Singer-songwriter Sophie B. Hawkins is talking about women's roles in movies over late-night coffee in Santa Monica.
"What's going on in 'A Thousand Acres' and 'Paradise Road' is women are taking charge in ways that are not usually allowed on film. There is one scene [in "Acres"] where Michelle [Pfeiffer] goes, 'Daddy, you lost!' " Hawkins delivers the line in her best Pfeiffer imitation before continuing on in her normally husky voice. "And you feel all of the angst and anger [of] her whole life went into that moment."

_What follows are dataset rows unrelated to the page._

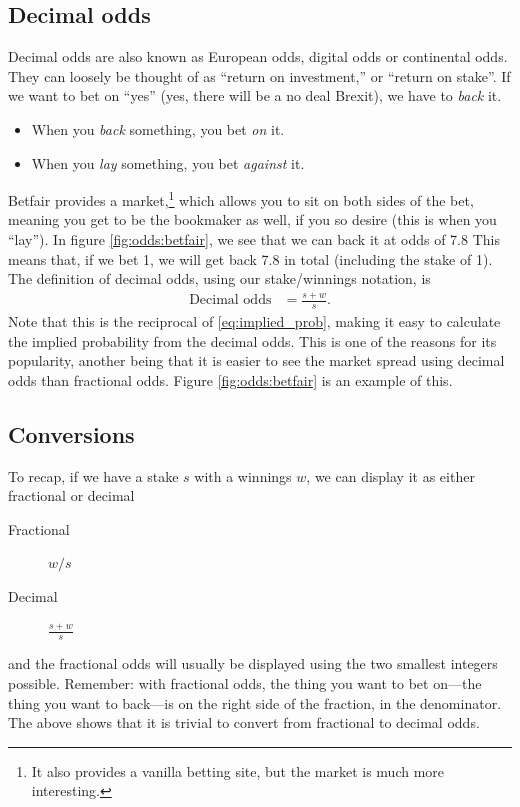 \documentclass[a4paper]{article}
\begin{document}
\subsection{Decimal odds}
Decimal odds are also known as European odds, digital odds or continental odds.
They can loosely be thought of as ``return on investment,'' or ``return on stake''.
If we want to bet on ``yes'' (yes, there will be a no deal Brexit), we have to \emph{back} it.
\begin{itemize}
 \item When you \emph{back} something, you bet \emph{on} it.
 \item When you \emph{lay} something, you bet \emph{against} it.
\end{itemize}
Betfair provides a market,\footnote{It also provides a vanilla betting site, but the market is much more interesting.} which allows you to sit on both sides of the bet, meaning you get to be the bookmaker as well, if you so desire (this is when you ``lay'').
In figure \ref{fig:odds:betfair}, we see that we can back it at odds of 7.8
This means that, if we bet 1, we will get back 7.8 in total (including the stake of 1).
The definition of decimal odds, using our stake/winnings notation, is
\begin{align*}
 \text{Decimal odds} &=
\frac{s + w}{s}
\text{.}
\end{align*}
Note that this is the reciprocal of \eqref{eq:implied_prob}, making it easy to calculate the implied probability from the decimal odds.
This is one of the reasons for its popularity, another being that it is easier to see the market spread using decimal odds than fractional odds.
Figure \ref{fig:odds:betfair} is an example of this.

\subsection{Conversions}

To recap, if we have a stake $s$ with a winnings $w$, we can display it as either fractional or decimal
\begin{description}
 \item[Fractional] $w/s$
 \item[Decimal]    $\displaystyle \frac{s + w}{s}$
\end{description}
and the fractional odds will usually be displayed using the two smallest integers possible.
Remember: with fractional odds, the thing you want to bet on---the thing you want to back---is on the right side of the fraction, in the denominator.
The above shows that it is trivial to convert from fractional to decimal odds.
\end{document}
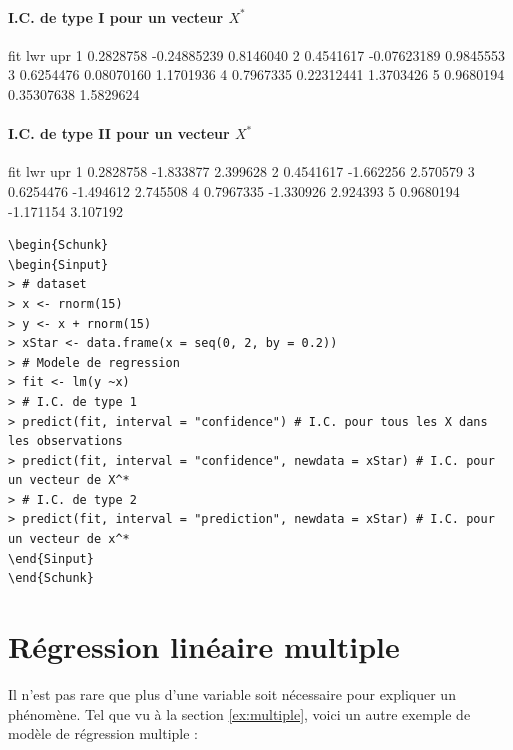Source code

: \documentclass[11pt,french]{report}
\begin{document}
\subsubsection*{I.C. de type I pour un vecteur $X^*$}
\begin{Schunk}
\begin{Soutput}
        fit         lwr       upr
1 0.2828758 -0.24885239 0.8146040
2 0.4541617 -0.07623189 0.9845553
3 0.6254476  0.08070160 1.1701936
4 0.7967335  0.22312441 1.3703426
5 0.9680194  0.35307638 1.5829624
\end{Soutput}
\end{Schunk}

\subsubsection*{I.C. de type II pour un vecteur $X^*$}
\begin{Schunk}
\begin{Soutput}
        fit       lwr      upr
1 0.2828758 -1.833877 2.399628
2 0.4541617 -1.662256 2.570579
3 0.6254476 -1.494612 2.745508
4 0.7967335 -1.330926 2.924393
5 0.9680194 -1.171154 3.107192
\end{Soutput}
\end{Schunk}

\begin{lstlisting}[linerange=\\begin\{Sinput\}-\\end\{Sinput\},includerangemarker=false, caption = Code source en R pour l'exemple]
\begin{Schunk}
\begin{Sinput}
> # dataset
> x <- rnorm(15)
> y <- x + rnorm(15)
> xStar <- data.frame(x = seq(0, 2, by = 0.2)) 
> # Modele de regression
> fit <- lm(y ~x)
> # I.C. de type 1
> predict(fit, interval = "confidence") # I.C. pour tous les X dans les observations
> predict(fit, interval = "confidence", newdata = xStar) # I.C. pour un vecteur de X^*
> # I.C. de type 2
> predict(fit, interval = "prediction", newdata = xStar) # I.C. pour un vecteur de x^*
\end{Sinput}
\end{Schunk}
\end{lstlisting}
\bigskip

\chapter{Régression linéaire multiple}
Il n'est pas rare que plus d'une variable soit nécessaire pour expliquer un phénomène. 
Tel que vu à la section \ref{ex:multiple}, voici un autre exemple de modèle de régression multiple :
\end{document}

It is not odd that movies are on Hawkins' mind. The singer is the subject of director Gigi Gaston's unreleased documentary "The Cream Will Rise." And it is not unusual that strong women would be her focal point. Since her fast rise to stardom in 1992 with the risque "Damn I Wish I Was Your Lover" from the album "Tongues and Tails," Hawkins portrayed herself as an unapologetically strong woman long before the Lilith Fair tour made she-power cool. "I identify my sexuality with my soul, not with someone else's gender," explains Hawkins, who calls herself "omnisexual."
Tonight, the native New Yorker appears to have adapted quite well to Los Angeles. She rode her bike to this interview. Wearing faded gray corduroy pants and a sweatshirt, she talks about why she gave the reins to first-timer Gaston. "I was really curious as to why Gigi wanted to do it. I didn't know what I was to the outside world. I have a strong sense of myself but I had no idea how I projected out into the world. I had never seen myself perform."
The idea sprang full-blown into Gaston's mind after watching one of Hawkins' rehearsals. The two had met a few nights earlier by chance while having dinner with mutual friends in February 1996. They clicked and Hawkins invited Gaston to a rehearsal, insisting that she say for a couple of hours. As Gaston recalls, "I came and stayed eight. I was just so fascinated by her that I offered to do a documentary on her, and she said, 'yah, yeah, so many people say that,' and I said, 'I want to,' and she said, 'Go ahead.' "
But at that time, Gaston didn't know any potential crew members, own a camera or have any directing experience. She was a former Olympic equestrian who had started writing film scripts. "I called my assistant's friend who had painted my kitchen. She had mentioned that she had worked on movies," Gaston says with a laugh. That woman was Anne Attalla, who served as line producer. With a couple of years of commercial and film work to her credit, Attalla would prove invaluable.